→ **What to work on**
Return the following from the records below: each line, word for word, starting with the line that contains "- Describe in" and going on through the line that contains "## As I am practicing", with nothing outside that range.

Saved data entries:
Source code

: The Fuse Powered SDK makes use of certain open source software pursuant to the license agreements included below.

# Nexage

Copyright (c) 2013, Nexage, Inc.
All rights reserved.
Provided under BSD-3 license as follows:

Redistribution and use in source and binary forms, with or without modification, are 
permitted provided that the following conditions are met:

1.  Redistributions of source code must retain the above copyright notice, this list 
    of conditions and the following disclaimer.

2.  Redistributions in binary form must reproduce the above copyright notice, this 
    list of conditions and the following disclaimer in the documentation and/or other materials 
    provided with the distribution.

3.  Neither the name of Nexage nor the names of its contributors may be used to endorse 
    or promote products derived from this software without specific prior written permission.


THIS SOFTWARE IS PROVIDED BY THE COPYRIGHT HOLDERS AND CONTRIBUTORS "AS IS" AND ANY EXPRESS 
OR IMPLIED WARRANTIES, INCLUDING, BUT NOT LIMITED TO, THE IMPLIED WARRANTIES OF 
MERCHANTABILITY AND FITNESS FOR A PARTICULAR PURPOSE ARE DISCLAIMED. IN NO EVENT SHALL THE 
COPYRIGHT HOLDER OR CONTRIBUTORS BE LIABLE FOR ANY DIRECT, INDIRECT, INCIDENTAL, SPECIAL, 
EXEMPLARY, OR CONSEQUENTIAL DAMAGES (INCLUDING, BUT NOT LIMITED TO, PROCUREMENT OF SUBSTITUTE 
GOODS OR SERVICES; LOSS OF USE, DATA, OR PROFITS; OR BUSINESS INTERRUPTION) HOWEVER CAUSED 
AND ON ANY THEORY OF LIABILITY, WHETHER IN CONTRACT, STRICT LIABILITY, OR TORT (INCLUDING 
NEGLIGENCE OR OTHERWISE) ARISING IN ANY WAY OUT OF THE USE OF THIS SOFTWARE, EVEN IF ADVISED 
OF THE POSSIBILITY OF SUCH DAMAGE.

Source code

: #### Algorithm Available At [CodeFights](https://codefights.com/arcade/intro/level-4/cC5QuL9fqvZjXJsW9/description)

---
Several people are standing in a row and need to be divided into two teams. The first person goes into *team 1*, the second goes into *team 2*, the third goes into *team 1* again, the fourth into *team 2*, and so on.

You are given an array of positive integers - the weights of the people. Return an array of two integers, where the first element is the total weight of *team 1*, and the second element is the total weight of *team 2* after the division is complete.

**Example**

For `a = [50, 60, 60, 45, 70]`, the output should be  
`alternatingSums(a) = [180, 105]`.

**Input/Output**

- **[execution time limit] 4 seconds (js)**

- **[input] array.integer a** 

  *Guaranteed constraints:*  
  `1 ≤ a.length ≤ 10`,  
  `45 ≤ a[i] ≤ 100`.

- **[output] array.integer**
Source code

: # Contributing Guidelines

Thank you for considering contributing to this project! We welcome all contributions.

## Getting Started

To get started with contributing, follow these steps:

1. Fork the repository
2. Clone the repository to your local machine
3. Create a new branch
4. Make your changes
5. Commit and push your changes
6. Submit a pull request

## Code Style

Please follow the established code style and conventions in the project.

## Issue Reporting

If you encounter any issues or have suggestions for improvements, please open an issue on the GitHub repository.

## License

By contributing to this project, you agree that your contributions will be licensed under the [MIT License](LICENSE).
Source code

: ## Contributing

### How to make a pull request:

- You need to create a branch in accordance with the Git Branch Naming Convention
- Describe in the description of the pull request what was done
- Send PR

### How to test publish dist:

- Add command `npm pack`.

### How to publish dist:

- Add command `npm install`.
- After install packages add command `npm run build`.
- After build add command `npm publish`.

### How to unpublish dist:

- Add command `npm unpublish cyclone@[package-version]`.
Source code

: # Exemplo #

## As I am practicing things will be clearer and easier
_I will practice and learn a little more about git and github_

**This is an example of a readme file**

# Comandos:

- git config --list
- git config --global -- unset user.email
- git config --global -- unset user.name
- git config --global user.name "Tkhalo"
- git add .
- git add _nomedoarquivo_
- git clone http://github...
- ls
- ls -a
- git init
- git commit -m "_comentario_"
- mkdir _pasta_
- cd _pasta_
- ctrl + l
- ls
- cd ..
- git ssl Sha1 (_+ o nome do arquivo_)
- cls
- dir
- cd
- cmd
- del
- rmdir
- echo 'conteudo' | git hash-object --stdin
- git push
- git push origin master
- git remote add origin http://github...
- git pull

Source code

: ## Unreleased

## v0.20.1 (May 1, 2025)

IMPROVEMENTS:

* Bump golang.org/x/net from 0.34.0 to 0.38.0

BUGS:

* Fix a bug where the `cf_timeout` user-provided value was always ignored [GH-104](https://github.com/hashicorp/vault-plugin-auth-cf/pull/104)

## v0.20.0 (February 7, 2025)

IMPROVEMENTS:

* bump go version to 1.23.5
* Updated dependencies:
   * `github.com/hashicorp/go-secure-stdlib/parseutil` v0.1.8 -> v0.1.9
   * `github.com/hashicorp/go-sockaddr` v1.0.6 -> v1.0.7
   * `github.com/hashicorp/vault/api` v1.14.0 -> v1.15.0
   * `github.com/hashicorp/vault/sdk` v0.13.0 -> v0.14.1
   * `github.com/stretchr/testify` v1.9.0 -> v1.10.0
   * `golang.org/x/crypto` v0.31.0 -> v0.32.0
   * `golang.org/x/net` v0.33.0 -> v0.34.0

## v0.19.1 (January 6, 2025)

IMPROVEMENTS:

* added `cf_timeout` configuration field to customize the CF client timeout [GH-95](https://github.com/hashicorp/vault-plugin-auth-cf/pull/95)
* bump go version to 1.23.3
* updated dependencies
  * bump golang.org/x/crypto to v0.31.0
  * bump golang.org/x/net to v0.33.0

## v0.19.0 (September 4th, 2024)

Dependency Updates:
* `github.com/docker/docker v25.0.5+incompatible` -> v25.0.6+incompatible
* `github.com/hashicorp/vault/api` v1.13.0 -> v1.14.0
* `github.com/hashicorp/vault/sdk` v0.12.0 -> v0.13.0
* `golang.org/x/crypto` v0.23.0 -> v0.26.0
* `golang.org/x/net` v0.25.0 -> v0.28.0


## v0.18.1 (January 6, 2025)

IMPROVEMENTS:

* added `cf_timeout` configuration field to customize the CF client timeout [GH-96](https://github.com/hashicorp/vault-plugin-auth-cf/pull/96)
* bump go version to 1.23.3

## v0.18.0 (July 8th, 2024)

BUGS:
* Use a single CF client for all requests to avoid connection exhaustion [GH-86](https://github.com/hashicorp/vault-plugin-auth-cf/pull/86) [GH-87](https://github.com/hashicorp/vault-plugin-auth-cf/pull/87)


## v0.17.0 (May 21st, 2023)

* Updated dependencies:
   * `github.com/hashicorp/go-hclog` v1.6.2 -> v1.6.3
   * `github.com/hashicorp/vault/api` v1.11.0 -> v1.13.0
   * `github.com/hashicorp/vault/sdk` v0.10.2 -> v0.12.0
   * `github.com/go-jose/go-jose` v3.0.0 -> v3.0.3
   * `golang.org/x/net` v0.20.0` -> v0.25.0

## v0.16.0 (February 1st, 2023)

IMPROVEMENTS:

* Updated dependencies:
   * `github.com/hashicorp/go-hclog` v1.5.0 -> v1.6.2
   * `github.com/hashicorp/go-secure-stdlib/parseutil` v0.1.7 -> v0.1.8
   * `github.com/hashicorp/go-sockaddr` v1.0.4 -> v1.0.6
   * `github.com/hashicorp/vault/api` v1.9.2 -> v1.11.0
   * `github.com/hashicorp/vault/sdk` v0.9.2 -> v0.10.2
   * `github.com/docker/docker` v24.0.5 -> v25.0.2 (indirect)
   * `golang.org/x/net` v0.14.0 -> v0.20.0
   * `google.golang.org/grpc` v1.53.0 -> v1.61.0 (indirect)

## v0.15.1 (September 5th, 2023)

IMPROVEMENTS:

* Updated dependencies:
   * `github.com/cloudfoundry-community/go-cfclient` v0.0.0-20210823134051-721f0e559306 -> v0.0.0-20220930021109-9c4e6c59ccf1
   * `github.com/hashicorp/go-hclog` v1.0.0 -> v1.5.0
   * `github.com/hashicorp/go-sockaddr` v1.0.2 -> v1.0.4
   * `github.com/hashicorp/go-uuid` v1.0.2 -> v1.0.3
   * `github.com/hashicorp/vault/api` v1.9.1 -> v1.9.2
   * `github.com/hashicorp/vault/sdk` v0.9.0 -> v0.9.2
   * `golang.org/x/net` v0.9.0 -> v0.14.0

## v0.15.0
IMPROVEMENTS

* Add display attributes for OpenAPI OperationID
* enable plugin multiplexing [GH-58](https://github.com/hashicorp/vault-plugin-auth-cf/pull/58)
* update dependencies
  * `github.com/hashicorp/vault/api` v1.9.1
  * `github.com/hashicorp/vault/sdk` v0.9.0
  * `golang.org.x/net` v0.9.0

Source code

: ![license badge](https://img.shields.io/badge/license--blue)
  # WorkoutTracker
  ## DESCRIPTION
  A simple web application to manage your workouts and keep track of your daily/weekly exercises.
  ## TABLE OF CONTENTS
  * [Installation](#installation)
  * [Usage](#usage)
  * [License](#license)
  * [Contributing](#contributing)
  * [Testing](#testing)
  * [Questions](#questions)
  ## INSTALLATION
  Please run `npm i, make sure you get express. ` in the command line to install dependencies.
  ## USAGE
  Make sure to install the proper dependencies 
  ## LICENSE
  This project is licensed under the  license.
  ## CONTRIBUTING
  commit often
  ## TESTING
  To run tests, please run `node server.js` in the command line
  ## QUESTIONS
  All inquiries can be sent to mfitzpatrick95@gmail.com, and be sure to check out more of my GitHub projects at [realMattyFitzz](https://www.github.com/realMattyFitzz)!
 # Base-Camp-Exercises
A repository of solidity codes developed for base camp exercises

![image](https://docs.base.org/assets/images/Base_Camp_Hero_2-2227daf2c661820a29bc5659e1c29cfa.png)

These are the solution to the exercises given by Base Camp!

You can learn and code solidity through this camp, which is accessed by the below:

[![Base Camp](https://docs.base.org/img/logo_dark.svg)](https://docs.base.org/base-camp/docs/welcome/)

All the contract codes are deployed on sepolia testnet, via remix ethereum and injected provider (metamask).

→ **Output**
- Describe in the description of the pull request what was done
- Send PR

### How to test publish dist:

- Add command `npm pack`.

### How to publish dist:

- Add command `npm install`.
- After install packages add command `npm run build`.
- After build add command `npm publish`.

### How to unpublish dist:

- Add command `npm unpublish cyclone@[package-version]`.
Source code

: # Exemplo #

## As I am practicing things will be clearer and easier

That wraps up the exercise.